+++ RECORDS FOR PROCESSING
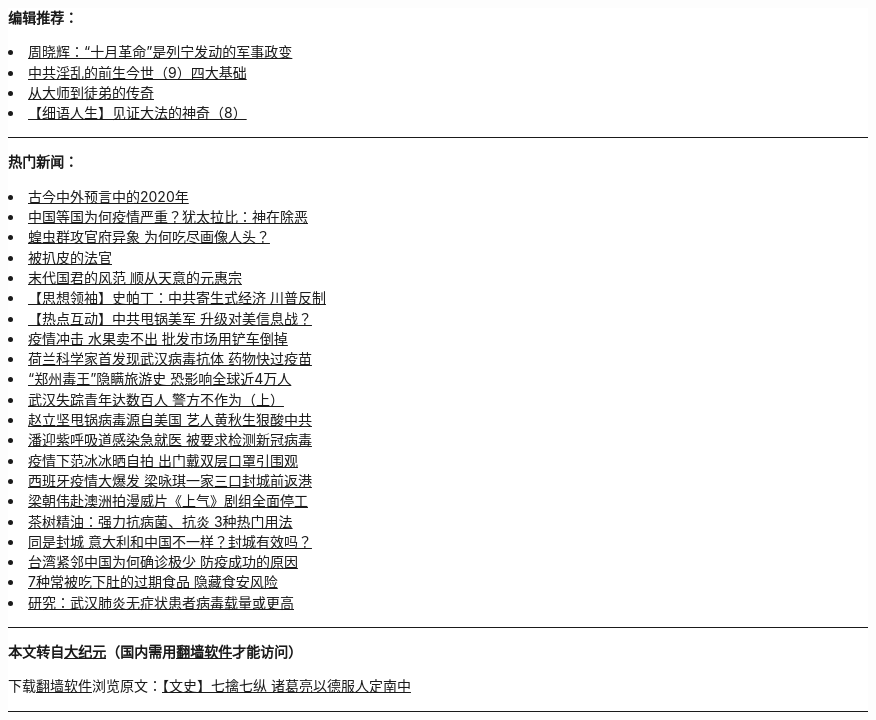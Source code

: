 
<strong>编辑推荐：</strong>
<li><a href="/gb/17/1/4/n8666081.md#1">周晓辉：“十月革命”是列宁发动的军事政变</a></li>
<li><a href="/gb/18/4/2/n10271780.md#1" target="_blank">中共淫乱的前生今世（9）四大基础</a></li><li><a href="/gb/7/4/5/n1669415.md?dfh#1" target="_blank">从大师到徒弟的传奇</a></li><li><a href="/gb/17/11/14/n9839741.md#1" target="_blank">【细语人生】见证大法的神奇（8）</a></li>
<hr>

<strong>热门新闻：</strong>
<li><a href="/gb/20/2/18/n11877949.md#1">古今中外预言中的2020年</a></li>
<li><a href="/gb/20/3/9/n11926997.md#1">中国等国为何疫情严重？犹太拉比：神在除恶</a></li>
<li><a href="/gb/20/2/29/n11905232.md#1">蝗虫群攻官府异象 为何吃尽画像人头？</a></li>
<li><a href="/gb/20/3/9/n11925830.md#1">被扒皮的法官</a></li>
<li><a href="/gb/20/2/28/n11903572.md#1">末代国君的风范 顺从天意的元惠宗</a></li>
<li><a href="/gb/20/1/19/n11805341.md#1">【思想领袖】史帕丁：中共寄生式经济 川普反制</a></li>
<li><a href="/gb/20/3/14/n11940633.md#1">【热点互动】中共甩锅美军 升级对美信息战？</a></li>
<li><a href="/gb/20/3/16/n11945316.md#1">疫情冲击 水果卖不出 批发市场用铲车倒掉</a></li>
<li><a href="/gb/20/3/14/n11940920.md#1">荷兰科学家首发现武汉病毒抗体 药物快过疫苗</a></li>
<li><a href="/gb/20/3/14/n11940024.md#1">“郑州毒王”隐瞒旅游史 恐影响全球近4万人</a></li>
<li><a href="/gb/20/3/14/n11939304.md#1">武汉失踪青年达数百人 警方不作为（上）</a></li>
<li><a href="/gb/20/3/15/n11942589.md#1">赵立坚甩锅病毒源自美国 艺人黄秋生狠酸中共</a></li>
<li><a href="/gb/20/3/15/n11942781.md#1">潘迎紫呼吸道感染急就医 被要求检测新冠病毒</a></li>
<li><a href="/gb/20/3/13/n11938952.md#1">疫情下范冰冰晒自拍 出门戴双层口罩引围观</a></li>
<li><a href="/gb/20/3/15/n11942415.md#1">西班牙疫情大爆发 梁咏琪一家三口封城前返港</a></li>
<li><a href="/gb/20/3/13/n11938685.md#1">梁朝伟赴澳洲拍漫威片《上气》剧组全面停工</a></li>
<li><a href="/gb/20/3/14/n11940688.md#1">茶树精油：强力抗病菌、抗炎 3种热门用法</a></li>
<li><a href="/gb/20/3/13/n11938855.md#1">同是封城 意大利和中国不一样？封城有效吗？</a></li>
<li><a href="/gb/20/3/14/n11940819.md#1">台湾紧邻中国为何确诊极少 防疫成功的原因</a></li>
<li><a href="/gb/20/3/14/n11940329.md#1">7种常被吃下肚的过期食品 隐藏食安风险</a></li>
<li><a href="/gb/20/3/15/n11942608.md#1">研究：武汉肺炎无症状患者病毒载量或更高</a></li>
<hr>

<strong>本文转自<a href="https://www.epochtimes.com">大纪元</a>（国内需用<a href="https://github.com/bannedbook/fanqiang/wiki">翻墙软件</a>才能访问）</strong><p>下载<a href="https://github.com/bannedbook/fanqiang/wiki">翻墙软件</a>浏览原文：<a href="https://www.epochtimes.com/gb/16/5/31/n7949198.htm">【文史】七擒七纵 诸葛亮以德服人定南中</a></p><hr>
++++++
_WHAT IS REQUIRED_. Pictures stay out; the records above are otherwise reproduced exactly.

_TASK RESPONSE_.
Source code

: 
<strong>编辑推荐：</strong>
<li><a href="/gb/17/1/4/n8666081.md#1">周晓辉：“十月革命”是列宁发动的军事政变</a></li>
<li><a href="/gb/18/4/2/n10271780.md#1" target="_blank">中共淫乱的前生今世（9）四大基础</a></li><li><a href="/gb/7/4/5/n1669415.md?dfh#1" target="_blank">从大师到徒弟的传奇</a></li><li><a href="/gb/17/11/14/n9839741.md#1" target="_blank">【细语人生】见证大法的神奇（8）</a></li>
<hr>

<strong>热门新闻：</strong>
<li><a href="/gb/20/2/18/n11877949.md#1">古今中外预言中的2020年</a></li>
<li><a href="/gb/20/3/9/n11926997.md#1">中国等国为何疫情严重？犹太拉比：神在除恶</a></li>
<li><a href="/gb/20/2/29/n11905232.md#1">蝗虫群攻官府异象 为何吃尽画像人头？</a></li>
<li><a href="/gb/20/3/9/n11925830.md#1">被扒皮的法官</a></li>
<li><a href="/gb/20/2/28/n11903572.md#1">末代国君的风范 顺从天意的元惠宗</a></li>
<li><a href="/gb/20/1/19/n11805341.md#1">【思想领袖】史帕丁：中共寄生式经济 川普反制</a></li>
<li><a href="/gb/20/3/14/n11940633.md#1">【热点互动】中共甩锅美军 升级对美信息战？</a></li>
<li><a href="/gb/20/3/16/n11945316.md#1">疫情冲击 水果卖不出 批发市场用铲车倒掉</a></li>
<li><a href="/gb/20/3/14/n11940920.md#1">荷兰科学家首发现武汉病毒抗体 药物快过疫苗</a></li>
<li><a href="/gb/20/3/14/n11940024.md#1">“郑州毒王”隐瞒旅游史 恐影响全球近4万人</a></li>
<li><a href="/gb/20/3/14/n11939304.md#1">武汉失踪青年达数百人 警方不作为（上）</a></li>
<li><a href="/gb/20/3/15/n11942589.md#1">赵立坚甩锅病毒源自美国 艺人黄秋生狠酸中共</a></li>
<li><a href="/gb/20/3/15/n11942781.md#1">潘迎紫呼吸道感染急就医 被要求检测新冠病毒</a></li>
<li><a href="/gb/20/3/13/n11938952.md#1">疫情下范冰冰晒自拍 出门戴双层口罩引围观</a></li>
<li><a href="/gb/20/3/15/n11942415.md#1">西班牙疫情大爆发 梁咏琪一家三口封城前返港</a></li>
<li><a href="/gb/20/3/13/n11938685.md#1">梁朝伟赴澳洲拍漫威片《上气》剧组全面停工</a></li>
<li><a href="/gb/20/3/14/n11940688.md#1">茶树精油：强力抗病菌、抗炎 3种热门用法</a></li>
<li><a href="/gb/20/3/13/n11938855.md#1">同是封城 意大利和中国不一样？封城有效吗？</a></li>
<li><a href="/gb/20/3/14/n11940819.md#1">台湾紧邻中国为何确诊极少 防疫成功的原因</a></li>
<li><a href="/gb/20/3/14/n11940329.md#1">7种常被吃下肚的过期食品 隐藏食安风险</a></li>
<li><a href="/gb/20/3/15/n11942608.md#1">研究：武汉肺炎无症状患者病毒载量或更高</a></li>
<hr>

<strong>本文转自<a href="https://www.epochtimes.com">大纪元</a>（国内需用<a href="https://github.com/bannedbook/fanqiang/wiki">翻墙软件</a>才能访问）</strong><p>下载<a href="https://github.com/bannedbook/fanqiang/wiki">翻墙软件</a>浏览原文：<a href="https://www.epochtimes.com/gb/16/5/31/n7949198.htm">【文史】七擒七纵 诸葛亮以德服人定南中</a></p><hr>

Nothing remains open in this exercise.